Wednesday, May 14, 2008

How New Labour turned Britain's Economy over to the US & made it into Washington's Banana Republic

Excerpt from Robin Ramsay's The Rise of New Labour:

“All of this is being done in pursuit of policies which now come under the rubric of ‘the Washington consensus,’ i.e. American-style neo-liberalism. But these policies were adopted by Labour under John Smith as Shadow Chancellor (with Brown as his deputy) when they were quite specifically the policies sought by the City of London. The city’s well-being is top of the economic agenda. At every negotiation with the EU the City’s interests are paramount. The notorious ‘five conditions’ for UK entry into the Single Currency which some bright spark at the Treasury persuaded Gordon Brown to adopt early in his term as Chancellor, refer in general terms to the effect of Single Currency membership on the rest of the economy; but specifically includes Single Currency membership’s effect on the City.

The City has had complete control of the UK’s economic policies since 1979. The last flicker of resistance by Labour to the City’s agenda occurred about a year before the election of 1997 when, for a few weeks, Will Hutton’s take on the City-versus-industry thesis, his idea of the Stakeholder Economy, was apparently being taken seriously by Tony Blair, until the idea was run past Labour’s contacts in the City.
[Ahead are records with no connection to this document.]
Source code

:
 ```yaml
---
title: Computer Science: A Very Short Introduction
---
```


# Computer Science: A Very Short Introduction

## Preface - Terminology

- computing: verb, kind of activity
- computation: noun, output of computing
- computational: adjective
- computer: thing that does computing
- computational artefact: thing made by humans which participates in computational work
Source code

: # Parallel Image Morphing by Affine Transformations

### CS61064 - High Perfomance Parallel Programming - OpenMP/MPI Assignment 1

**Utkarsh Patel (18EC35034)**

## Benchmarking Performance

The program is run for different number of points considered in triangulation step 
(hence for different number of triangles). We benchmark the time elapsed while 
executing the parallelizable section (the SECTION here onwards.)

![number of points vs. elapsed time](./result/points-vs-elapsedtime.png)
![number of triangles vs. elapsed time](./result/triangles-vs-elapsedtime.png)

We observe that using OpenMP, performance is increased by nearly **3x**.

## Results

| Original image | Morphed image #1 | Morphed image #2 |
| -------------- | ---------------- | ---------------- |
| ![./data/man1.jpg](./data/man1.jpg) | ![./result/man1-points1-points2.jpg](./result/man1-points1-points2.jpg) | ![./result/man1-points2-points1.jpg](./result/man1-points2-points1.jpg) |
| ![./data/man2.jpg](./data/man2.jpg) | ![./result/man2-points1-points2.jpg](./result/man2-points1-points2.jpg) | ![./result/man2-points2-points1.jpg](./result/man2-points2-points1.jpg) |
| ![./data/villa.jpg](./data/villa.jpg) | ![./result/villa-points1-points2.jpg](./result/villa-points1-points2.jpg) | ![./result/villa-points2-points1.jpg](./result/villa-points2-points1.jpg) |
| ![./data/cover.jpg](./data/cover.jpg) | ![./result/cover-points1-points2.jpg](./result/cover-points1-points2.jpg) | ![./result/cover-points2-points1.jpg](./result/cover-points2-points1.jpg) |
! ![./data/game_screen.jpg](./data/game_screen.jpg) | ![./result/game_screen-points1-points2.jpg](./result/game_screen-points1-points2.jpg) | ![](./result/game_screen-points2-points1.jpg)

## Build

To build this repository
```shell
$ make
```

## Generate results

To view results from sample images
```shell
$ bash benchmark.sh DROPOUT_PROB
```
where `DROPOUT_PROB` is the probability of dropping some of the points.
‘One minute the then-editor of The Observer [Will Hutton] was sitting in Blair’s kitchen, watching Tony push down the plunger on the cafetiere, as he said, “Will, stakeholding is going to be our Bible.” (The notion had been at the core of The State We’re In, Hutton’s runaway best-seller which persuaded large numbers of people to join Blair’s rebranded New Labour.) Just six weeks later Hutton found his idea had been dropped, after Blair’s adoption of it had been greeted with suspicion in the business world…'

This account was confirmed by the Australian academic Shann Turnbull, who has proposed a slightly different version of the stakeholder concept. Turnbull wrote:

‘When I met Geoff Mulgan [one of New Labour’s policy advisors in No.10 Downing Street] back in Australia on his honeymoon in 1998 he advised me that stakeholder idea had frightened the big end of town and so it had been dropped. Company directors were concerned that they would be made accountable to people other than shareholders and institutional investors were frightened that it would destroy shareholder value.” (Emphasis added.)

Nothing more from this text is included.